Lara Gut Behrami brilla come l’oro
della sua medaglia e immediatamente tutti la tirano per la tuta e
saltano sul carro, me compreso che per anni sono stato infastidito
dal personaggio che si palesava nelle interviste e nei commenti,
spesso veri e propri trabocchetti mediatici. Chiedo scusa a Lara per
la mia sciocca intolleranza e non chiedo a nessuno di fare
altrettanto. Non ho cambiato idea per due successi, ma è nel vedere
questa giovane donna affrontare la sua vita da sciatrice che ne sono
completamente affascinato, che riesco a vedere un sentimento nuovo e
bello. I suoi drift, o derapage per dirla nella lingua alta di Libano
Zanolari, hanno ribaltato i modernisti del carving e riportato in
auge un modo di sciare dove la forza umana va oltre i materiali.
Quanto mi piace.
La svolta nel mio clamoroso recupero
empatico verso Lara è stato il documentario di Niccolò Castelli,
Looking for sunshine, una specie di no comment applicato alla poesia
pura e cruda della passione, della fatica e del dolore, per chiamare
le cose con il loro nome. Un film senza voci fuori campo, senza
domande, senza commenti: solo immagini e voci sommesse in presa
diretta. Ossia tutto quanto permetta di cogliere l’essenza
dell’immenso lavoro a cui è sottomessa Lara, vuoi per migliorare
ogni dettaglio, vuoi per recuperare da un infortunio scioccante. O
per riempire la sua vita.
Naturalmente, ora tutti la vogliono
svizzera, tutti la vogliono italiana, tutti la elevano a ticinese,
luganese, leventinese.

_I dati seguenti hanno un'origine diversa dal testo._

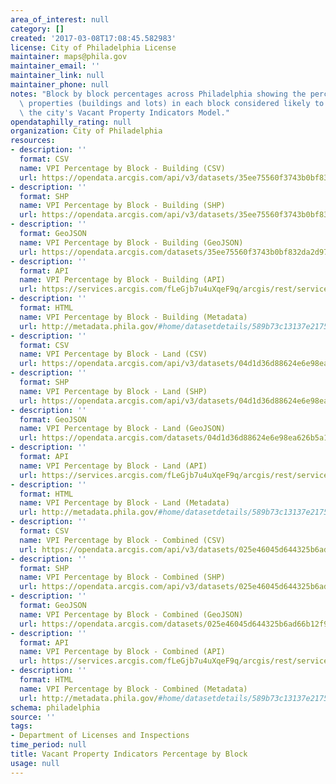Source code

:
 ```yaml
---
area_of_interest: null
category: []
created: '2017-03-08T17:08:45.582983'
license: City of Philadelphia License
maintainer: maps@phila.gov 
maintainer_email: ''
maintainer_link: null
maintainer_phone: null
notes: "Block by block percentages across Philadelphia showing the percentages of\
  \ properties (buildings and lots) in each block considered likely to be vacant by\
  \ the city's Vacant Property Indicators Model."
opendataphilly_rating: null
organization: City of Philadelphia
resources:
- description: ''
  format: CSV
  name: VPI Percentage by Block - Building (CSV)
  url: https://opendata.arcgis.com/api/v3/datasets/35ee75560f3743b0bf832da2d977af43_0/downloads/data?format=csv&spatialRefId=4326
- description: ''
  format: SHP
  name: VPI Percentage by Block - Building (SHP)
  url: https://opendata.arcgis.com/api/v3/datasets/35ee75560f3743b0bf832da2d977af43_0/downloads/data?format=shp&spatialRefId=4326
- description: ''
  format: GeoJSON
  name: VPI Percentage by Block - Building (GeoJSON)
  url: https://opendata.arcgis.com/datasets/35ee75560f3743b0bf832da2d977af43_0.geojson
- description: ''
  format: API
  name: VPI Percentage by Block - Building (API)
  url: https://services.arcgis.com/fLeGjb7u4uXqeF9q/arcgis/rest/services/Vacant_Block_Percent_Building/FeatureServer/0/query?outFields=*&where=1%3D1
- description: ''
  format: HTML
  name: VPI Percentage by Block - Building (Metadata)
  url: http://metadata.phila.gov/#home/datasetdetails/589b73c13137e2175f6e3169/representationdetails/589b76067de40dd96079c39e/
- description: ''
  format: CSV
  name: VPI Percentage by Block - Land (CSV)
  url: https://opendata.arcgis.com/api/v3/datasets/04d1d36d88624e6e98ea626b5a16cecf_0/downloads/data?format=csv&spatialRefId=4326
- description: ''
  format: SHP
  name: VPI Percentage by Block - Land (SHP)
  url: https://opendata.arcgis.com/api/v3/datasets/04d1d36d88624e6e98ea626b5a16cecf_0/downloads/data?format=shp&spatialRefId=4326
- description: ''
  format: GeoJSON
  name: VPI Percentage by Block - Land (GeoJSON)
  url: https://opendata.arcgis.com/datasets/04d1d36d88624e6e98ea626b5a16cecf_0.geojson
- description: ''
  format: API
  name: VPI Percentage by Block - Land (API)
  url: https://services.arcgis.com/fLeGjb7u4uXqeF9q/arcgis/rest/services/Vacant_Block_Percent_Land/FeatureServer/0/query?outFields=*&where=1%3D1
- description: ''
  format: HTML
  name: VPI Percentage by Block - Land (Metadata)
  url: http://metadata.phila.gov/#home/datasetdetails/589b73c13137e2175f6e3169/representationdetails/589b75e58f712f194c6413d4/
- description: ''
  format: CSV
  name: VPI Percentage by Block - Combined (CSV)
  url: https://opendata.arcgis.com/api/v3/datasets/025e46045d644325b6ad66b12f90bb81_0/downloads/data?format=csv&spatialRefId=4326
- description: ''
  format: SHP
  name: VPI Percentage by Block - Combined (SHP)
  url: https://opendata.arcgis.com/api/v3/datasets/025e46045d644325b6ad66b12f90bb81_0/downloads/data?format=shp&spatialRefId=4326
- description: ''
  format: GeoJSON
  name: VPI Percentage by Block - Combined (GeoJSON)
  url: https://opendata.arcgis.com/datasets/025e46045d644325b6ad66b12f90bb81_0.geojson
- description: ''
  format: API
  name: VPI Percentage by Block - Combined (API)
  url: https://services.arcgis.com/fLeGjb7u4uXqeF9q/arcgis/rest/services/Vacant_Block_Percent_Combined/FeatureServer/0/query?outFields=*&where=1%3D1
- description: ''
  format: HTML
  name: VPI Percentage by Block - Combined (Metadata)
  url: http://metadata.phila.gov/#home/datasetdetails/589b73c13137e2175f6e3169/representationdetails/589b75c1418c8e8c5bc5aabf/
schema: philadelphia
source: ''
tags:
- Department of Licenses and Inspections
time_period: null
title: Vacant Property Indicators Percentage by Block
usage: null
---
```

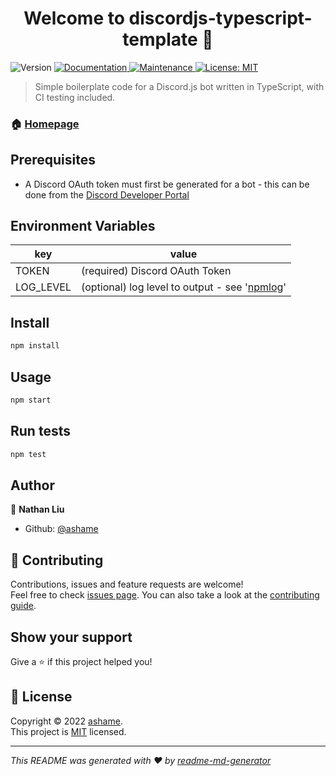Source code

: <h1 align="center">Welcome to discordjs-typescript-template 👋</h1>
<p>
  <img alt="Version" src="https://img.shields.io/badge/version-1.0.0-blue.svg?cacheSeconds=2592000" />
  <a href="https://github.com/ashame/discordjs-typescript-template#readme" target="_blank">
    <img alt="Documentation" src="https://img.shields.io/badge/documentation-yes-brightgreen.svg" />
  </a>
  <a href="https://github.com/ashame/discordjs-typescript-template/graphs/commit-activity" target="_blank">
    <img alt="Maintenance" src="https://img.shields.io/badge/Maintained%3F-yes-green.svg" />
  </a>
  <a href="https://github.com/ashame/discordjs-typescript-template/blob/master/LICENSE" target="_blank">
    <img alt="License: MIT" src="https://img.shields.io/github/license/ashame/discordjs-typescript-template" />
  </a>
</p>

> Simple boilerplate code for a Discord.js bot written in TypeScript, with CI testing included.

### 🏠 [Homepage](https://github.com/ashame/discordjs-typescript-template#readme)

## Prerequisites

- A Discord OAuth token must first be generated for a bot - this can be done from the [Discord Developer Portal](https://discordapp.com/developers/applications/)

## Environment Variables

| key       | value                                         |
|-----------|-----------------------------------------------|
| TOKEN     | (required) Discord OAuth Token                |
| LOG_LEVEL | (optional) log level to output - see '[npmlog](https://www.npmjs.com/package/npmlog)' |

## Install

```sh
npm install
```

## Usage

```sh
npm start
```

## Run tests

```sh
npm test
```

## Author

👤 **Nathan Liu**

* Github: [@ashame](https://github.com/ashame)

## 🤝 Contributing

Contributions, issues and feature requests are welcome!<br />Feel free to check [issues page](https://github.com/ashame/discordjs-typescript-template/issues). You can also take a look at the [contributing guide](https://github.com/ashame/discordjs-typescript-template/blob/master/CONTRIBUTING.md).

## Show your support

Give a ⭐️ if this project helped you!

## 📝 License

Copyright © 2022 [ashame](https://github.com/ashame).<br />
This project is [MIT](https://github.com/ashame/discordjs-typescript-template/blob/master/LICENSE) licensed.

***
_This README was generated with ❤️ by [readme-md-generator](https://github.com/kefranabg/readme-md-generator)_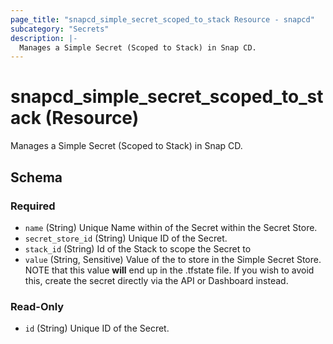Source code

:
```yaml
---
page_title: "snapcd_simple_secret_scoped_to_stack Resource - snapcd"
subcategory: "Secrets"
description: |-
  Manages a Simple Secret (Scoped to Stack) in Snap CD.
---
```


# snapcd_simple_secret_scoped_to_stack (Resource)

Manages a Simple Secret (Scoped to Stack) in Snap CD.




<!-- schema generated by tfplugindocs -->
## Schema

### Required

- `name` (String) Unique Name within of the Secret within the Secret Store.
- `secret_store_id` (String) Unique ID of the Secret.
- `stack_id` (String) Id of the Stack to scope the Secret to
- `value` (String, Sensitive) Value of the to store in the Simple Secret Store. NOTE that this value **will** end up in the .tfstate file. If you wish to avoid this, create the secret directly via the API or Dashboard instead.

### Read-Only

- `id` (String) Unique ID of the Secret.
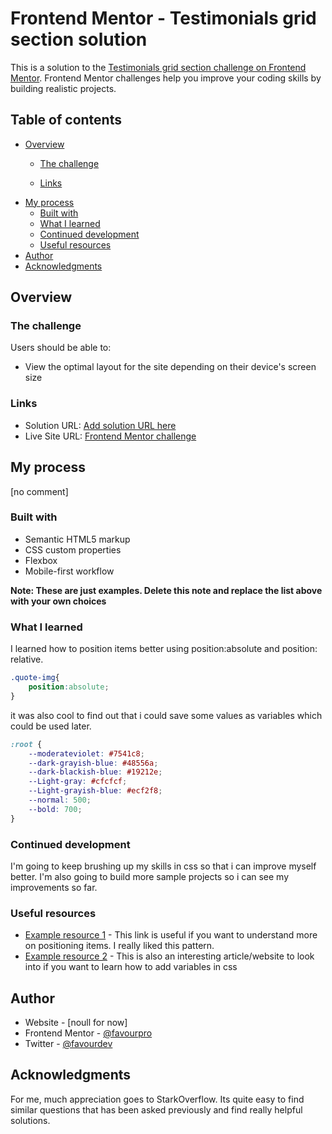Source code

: # Frontend Mentor - Testimonials grid section solution

This is a solution to the [Testimonials grid section challenge on Frontend Mentor](https://www.frontendmentor.io/challenges/testimonials-grid-section-Nnw6J7Un7). Frontend Mentor challenges help you improve your coding skills by building realistic projects. 

## Table of contents

- [Overview](#overview)
  - [The challenge](#the-challenge)

  - [Links](#links)
- [My process](#my-process)
  - [Built with](#built-with)
  - [What I learned](#what-i-learned)
  - [Continued development](#continued-development)
  - [Useful resources](#useful-resources)
- [Author](#author)
- [Acknowledgments](#acknowledgments)


## Overview

### The challenge

Users should be able to:

- View the optimal layout for the site depending on their device's screen size


### Links

- Solution URL: [Add solution URL here](https://your-solution-url.com)
- Live Site URL: [Frontend Mentor challenge](https://www.frontendmentor.io/solutions/tesimonial-grid-section-uLcxcEIOM)

## My process
[no comment]

### Built with

- Semantic HTML5 markup
- CSS custom properties
- Flexbox
- Mobile-first workflow


**Note: These are just examples. Delete this note and replace the list above with your own choices**

### What I learned

I learned how to position items better using position:absolute and position: relative.
```css
.quote-img{
    position:absolute;
}
```

it was also cool to find out that i could save some values as variables which could be used later.

```css
:root {
    --moderateviolet: #7541c8;
    --dark-grayish-blue: #48556a;
    --dark-blackish-blue: #19212e;
    --Light-gray: #cfcfcf;
    --Light-grayish-blue: #ecf2f8;
    --normal: 500;
    --bold: 700;
}
```



### Continued development

I'm going to keep  brushing up my skills in css so that i can improve myself better. I'm also going to build more sample projects so i can see my improvements so far.


### Useful resources

- [Example resource 1](https://www.stackoverflow.com/a/42720659/11853945) - This link is useful if you want to understand more on positioning items. I really liked this pattern.
- [Example resource 2](https://www.w3schools.com/css/css3_variables.asp#:~:text=ADVERTISEMENT-,How%20var()%20Works,-First%20of%20all) - This is also an interesting article/website to look into if you want to learn how to add variables in css


## Author

- Website - [noull for now]
- Frontend Mentor - [@favourpro](https://www.frontendmentor.io/profile/favourpro)
- Twitter - [@favourdev](https://www.twitter.com/favourdev)



## Acknowledgments

For me, much appreciation goes to StarkOverflow. Its quite easy to find similar questions that has been asked previously and find really helpful solutions.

Ma chi se ne frega. Lei, di scorza ruvida, non
dà corda a nessuno di questi nazionalismi anacronistici, che pure
sono esaltati in ogni competizione e in ogni cronaca. A me basta
avere ritrovato una sciatrice alla quale appassionarmi e sarebbe
anche giusto che a lei non importasse neanche questo. Importa a me.